● Exercise requirements: The response should consist solely of the line containing "## 📋 **Alert Thresholds**" and the lines after it through the end of the listing below, repeated exactly.

........

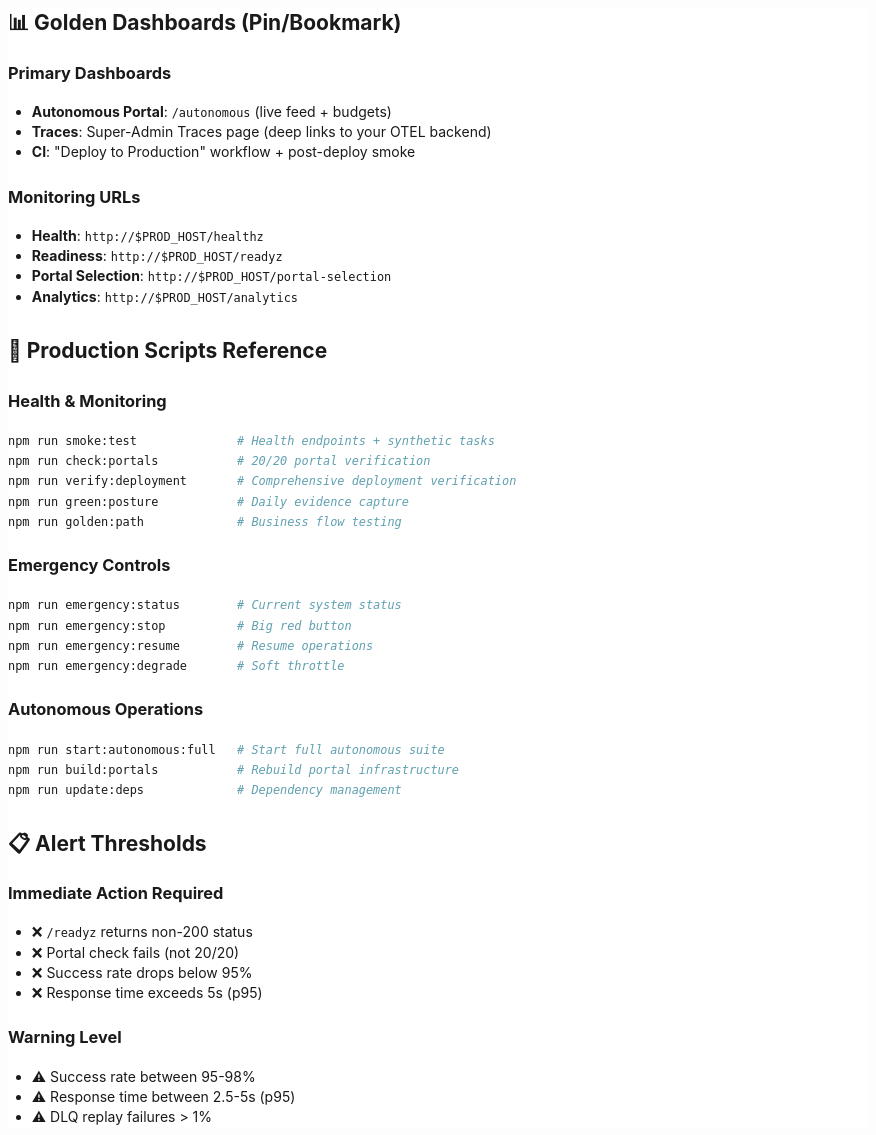 ## 📊 **Golden Dashboards (Pin/Bookmark)**

### **Primary Dashboards**
- **Autonomous Portal**: `/autonomous` (live feed + budgets)
- **Traces**: Super-Admin Traces page (deep links to your OTEL backend)
- **CI**: "Deploy to Production" workflow + post-deploy smoke

### **Monitoring URLs**
- **Health**: `http://$PROD_HOST/healthz`
- **Readiness**: `http://$PROD_HOST/readyz`
- **Portal Selection**: `http://$PROD_HOST/portal-selection`
- **Analytics**: `http://$PROD_HOST/analytics`

## 🔧 **Production Scripts Reference**

### **Health & Monitoring**
```bash
npm run smoke:test              # Health endpoints + synthetic tasks
npm run check:portals           # 20/20 portal verification
npm run verify:deployment       # Comprehensive deployment verification
npm run green:posture           # Daily evidence capture
npm run golden:path             # Business flow testing
```

### **Emergency Controls**
```bash
npm run emergency:status        # Current system status
npm run emergency:stop          # Big red button
npm run emergency:resume        # Resume operations
npm run emergency:degrade       # Soft throttle
```

### **Autonomous Operations**
```bash
npm run start:autonomous:full   # Start full autonomous suite
npm run build:portals           # Rebuild portal infrastructure
npm run update:deps             # Dependency management
```

## 📋 **Alert Thresholds**

### **Immediate Action Required**
- ❌ `/readyz` returns non-200 status
- ❌ Portal check fails (not 20/20)
- ❌ Success rate drops below 95%
- ❌ Response time exceeds 5s (p95)

### **Warning Level**
- ⚠️ Success rate between 95-98%
- ⚠️ Response time between 2.5-5s (p95)
- ⚠️ DLQ replay failures > 1%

........

● Answer section:
## 📋 **Alert Thresholds**

### **Immediate Action Required**
- ❌ `/readyz` returns non-200 status
- ❌ Portal check fails (not 20/20)
- ❌ Success rate drops below 95%
- ❌ Response time exceeds 5s (p95)

### **Warning Level**
- ⚠️ Success rate between 95-98%
- ⚠️ Response time between 2.5-5s (p95)
- ⚠️ DLQ replay failures > 1%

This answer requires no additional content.